Each entry is to be given again exactly; drop the images.

Pictures paired with source code
== Segment start ==

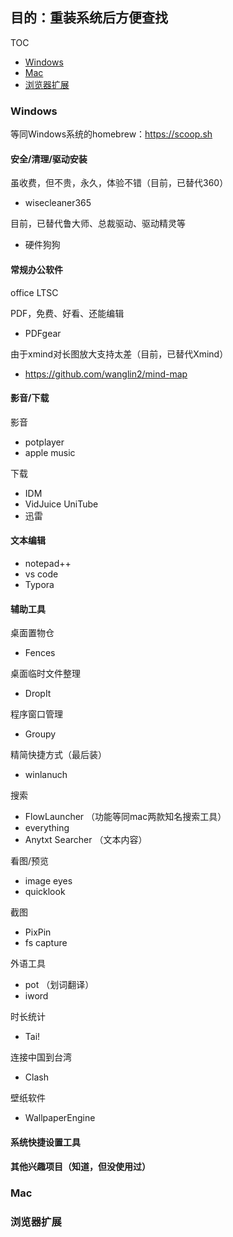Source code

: ## 目的：重装系统后方便查找

TOC

* [Windows](https://github.com/hoochanlon/hamulete/blob/master/%E8%BD%AF%E4%BB%B6%E5%88%86%E4%BA%AB%E5%8F%8A%E7%BD%91%E9%A1%B5%E5%A4%87%E4%BB%BD/%E4%B8%AA%E4%BA%BA%E7%94%B5%E8%84%91%E8%BD%AF%E4%BB%B6%E5%A4%87%E5%BF%98%E5%BD%95.md#windows)
* [Mac](https://github.com/hoochanlon/hamulete/blob/master/%E8%BD%AF%E4%BB%B6%E5%88%86%E4%BA%AB%E5%8F%8A%E7%BD%91%E9%A1%B5%E5%A4%87%E4%BB%BD/%E4%B8%AA%E4%BA%BA%E7%94%B5%E8%84%91%E8%BD%AF%E4%BB%B6%E5%A4%87%E5%BF%98%E5%BD%95.md#Mac)
* [浏览器扩展](https://github.com/hoochanlon/hamulete/blob/master/%E8%BD%AF%E4%BB%B6%E5%88%86%E4%BA%AB%E5%8F%8A%E7%BD%91%E9%A1%B5%E5%A4%87%E4%BB%BD/%E4%B8%AA%E4%BA%BA%E7%94%B5%E8%84%91%E8%BD%AF%E4%BB%B6%E5%A4%87%E5%BF%98%E5%BD%95.md#%E6%B5%8F%E8%A7%88%E5%99%A8%E6%89%A9%E5%B1%95)

### Windows

等同Windows系统的homebrew：https://scoop.sh

#### 安全/清理/驱动安装

虽收费，但不贵，永久，体验不错（目前，已替代360）

* wisecleaner365

目前，已替代鲁大师、总裁驱动、驱动精灵等

* 硬件狗狗

#### 常规办公软件

office LTSC

PDF，免费、好看、还能编辑

* PDFgear

由于xmind对长图放大支持太差（目前，已替代Xmind）

* https://github.com/wanglin2/mind-map

#### 影音/下载

影音

* potplayer
* apple music

下载

* IDM
* VidJuice UniTube
* 迅雷

#### 文本编辑

* notepad++
* vs code
* Typora

#### 辅助工具

桌面置物仓 

* Fences

桌面临时文件整理

* DropIt

程序窗口管理

* Groupy

精简快捷方式（最后装）

* winlanuch

搜索

* FlowLauncher （功能等同mac两款知名搜索工具）
* everything
* Anytxt Searcher （文本内容）

看图/预览

* image eyes
* quicklook

截图

* PixPin
* fs capture

外语工具

* pot （划词翻译）
* iword

时长统计

* Tai!

连接中国到台湾

* Clash

壁纸软件

* WallpaperEngine

#### 系统快捷设置工具

#### 其他兴趣项目（知道，但没使用过）

### Mac

### 浏览器扩展


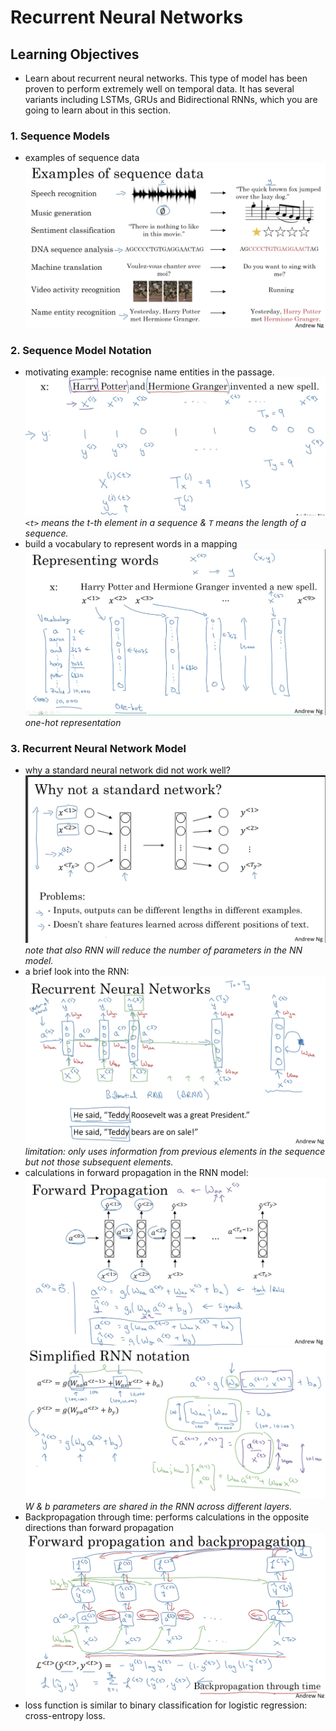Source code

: # Recurrent Neural Networks 

## Learning Objectives 
* Learn about recurrent neural networks. This type of model has been proven to perform extremely well on temporal data. It has several variants including LSTMs, GRUs and Bidirectional RNNs, which you are going to learn about in this section. 

### 1. Sequence Models
* examples of sequence data 
![](./img/wk01_sequence_data_examples.png)    

### 2. Sequence Model Notation 
* motivating example: recognise name entities in the passage. 
![](./img/wk01_sequence_model_notation.png)  
_`<t>` means the t-th element in a sequence & `T` means the length of a sequence._
* build a vocabulary to represent words in a mapping  
![](./img/wk01_sequence_model_notation2.png)  
_one-hot representation_

### 3. Recurrent Neural Network Model 
* why a standard neural network did not work well? 
![](./img/wk01_disadv_std_network.png)  
_note that also RNN will reduce the number of parameters in the NN model._  
* a brief look into the RNN:  
![](./img/wk01_RNN_model.png)  
_limitation: only uses information from previous elements in the sequence but not  those subsequent elements._  
* calculations in forward propagation in the RNN model: 
![](./img/wk01_RNN_model2.png)  
![](./img/wk01_RNN_model3.png) 
_W & b parameters are shared in the RNN across different layers._ 
* Backpropagation through time: performs calculations in the opposite directions than forward propagation    
![](./img/wk01_back_prop.png)  
* loss function is similar to binary classification for logistic regression: cross-entropy loss. 

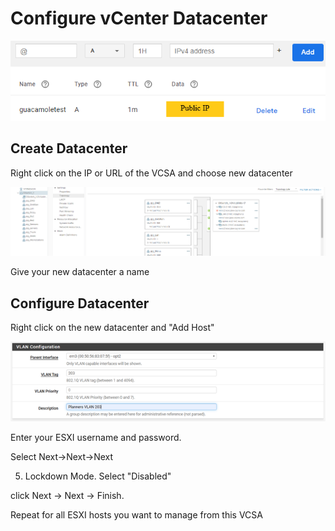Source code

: # Configure vCenter Datacenter

![](../../.gitbook/assets/image.png)

## Create Datacenter

Right click on the IP or URL of the VCSA and choose new datacenter

![](../../.gitbook/assets/image%20%2866%29.png)

Give your new datacenter a name

## Configure Datacenter

Right click on the new datacenter and "Add Host"

![](../../.gitbook/assets/image%20%2865%29.png)

Enter your ESXI username and password.

Select Next-&gt;Next-&gt;Next 

5. Lockdown Mode. Select "Disabled"

click Next -&gt; Next -&gt; Finish.

Repeat for all ESXI hosts you want to manage from this VCSA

== Segment end ==

### Solution below:
Source code

: ## 目的：重装系统后方便查找

TOC

* [Windows](https://github.com/hoochanlon/hamulete/blob/master/%E8%BD%AF%E4%BB%B6%E5%88%86%E4%BA%AB%E5%8F%8A%E7%BD%91%E9%A1%B5%E5%A4%87%E4%BB%BD/%E4%B8%AA%E4%BA%BA%E7%94%B5%E8%84%91%E8%BD%AF%E4%BB%B6%E5%A4%87%E5%BF%98%E5%BD%95.md#windows)
* [Mac](https://github.com/hoochanlon/hamulete/blob/master/%E8%BD%AF%E4%BB%B6%E5%88%86%E4%BA%AB%E5%8F%8A%E7%BD%91%E9%A1%B5%E5%A4%87%E4%BB%BD/%E4%B8%AA%E4%BA%BA%E7%94%B5%E8%84%91%E8%BD%AF%E4%BB%B6%E5%A4%87%E5%BF%98%E5%BD%95.md#Mac)
* [浏览器扩展](https://github.com/hoochanlon/hamulete/blob/master/%E8%BD%AF%E4%BB%B6%E5%88%86%E4%BA%AB%E5%8F%8A%E7%BD%91%E9%A1%B5%E5%A4%87%E4%BB%BD/%E4%B8%AA%E4%BA%BA%E7%94%B5%E8%84%91%E8%BD%AF%E4%BB%B6%E5%A4%87%E5%BF%98%E5%BD%95.md#%E6%B5%8F%E8%A7%88%E5%99%A8%E6%89%A9%E5%B1%95)

### Windows

等同Windows系统的homebrew：https://scoop.sh

#### 安全/清理/驱动安装

虽收费，但不贵，永久，体验不错（目前，已替代360）

* wisecleaner365

目前，已替代鲁大师、总裁驱动、驱动精灵等

* 硬件狗狗

#### 常规办公软件

office LTSC

PDF，免费、好看、还能编辑

* PDFgear

由于xmind对长图放大支持太差（目前，已替代Xmind）

* https://github.com/wanglin2/mind-map

#### 影音/下载

影音

* potplayer
* apple music

下载

* IDM
* VidJuice UniTube
* 迅雷

#### 文本编辑

* notepad++
* vs code
* Typora

#### 辅助工具

桌面置物仓 

* Fences

桌面临时文件整理

* DropIt

程序窗口管理

* Groupy

精简快捷方式（最后装）

* winlanuch

搜索

* FlowLauncher （功能等同mac两款知名搜索工具）
* everything
* Anytxt Searcher （文本内容）

看图/预览

* image eyes
* quicklook

截图

* PixPin
* fs capture

外语工具

* pot （划词翻译）
* iword

时长统计

* Tai!

连接中国到台湾

* Clash

壁纸软件

* WallpaperEngine

#### 系统快捷设置工具

#### 其他兴趣项目（知道，但没使用过）

### Mac

### 浏览器扩展


Source code

: # Recurrent Neural Networks 

## Learning Objectives 
* Learn about recurrent neural networks. This type of model has been proven to perform extremely well on temporal data. It has several variants including LSTMs, GRUs and Bidirectional RNNs, which you are going to learn about in this section. 

### 1. Sequence Models
* examples of sequence data 
![](./img/wk01_sequence_data_examples.png)    

### 2. Sequence Model Notation 
* motivating example: recognise name entities in the passage. 
![](./img/wk01_sequence_model_notation.png)  
_`<t>` means the t-th element in a sequence & `T` means the length of a sequence._
* build a vocabulary to represent words in a mapping  
![](./img/wk01_sequence_model_notation2.png)  
_one-hot representation_

### 3. Recurrent Neural Network Model 
* why a standard neural network did not work well? 
![](./img/wk01_disadv_std_network.png)  
_note that also RNN will reduce the number of parameters in the NN model._  
* a brief look into the RNN:  
![](./img/wk01_RNN_model.png)  
_limitation: only uses information from previous elements in the sequence but not  those subsequent elements._  
* calculations in forward propagation in the RNN model: 
![](./img/wk01_RNN_model2.png)  
![](./img/wk01_RNN_model3.png) 
_W & b parameters are shared in the RNN across different layers._ 
* Backpropagation through time: performs calculations in the opposite directions than forward propagation    
![](./img/wk01_back_prop.png)  
* loss function is similar to binary classification for logistic regression: cross-entropy loss. 

Source code

: # Configure vCenter Datacenter

![](../../.gitbook/assets/image.png)

## Create Datacenter

Right click on the IP or URL of the VCSA and choose new datacenter

![](../../.gitbook/assets/image%20%2866%29.png)

Give your new datacenter a name

## Configure Datacenter

Right click on the new datacenter and "Add Host"

![](../../.gitbook/assets/image%20%2865%29.png)

Enter your ESXI username and password.

Select Next-&gt;Next-&gt;Next 

5. Lockdown Mode. Select "Disabled"

click Next -&gt; Next -&gt; Finish.

Repeat for all ESXI hosts you want to manage from this VCSA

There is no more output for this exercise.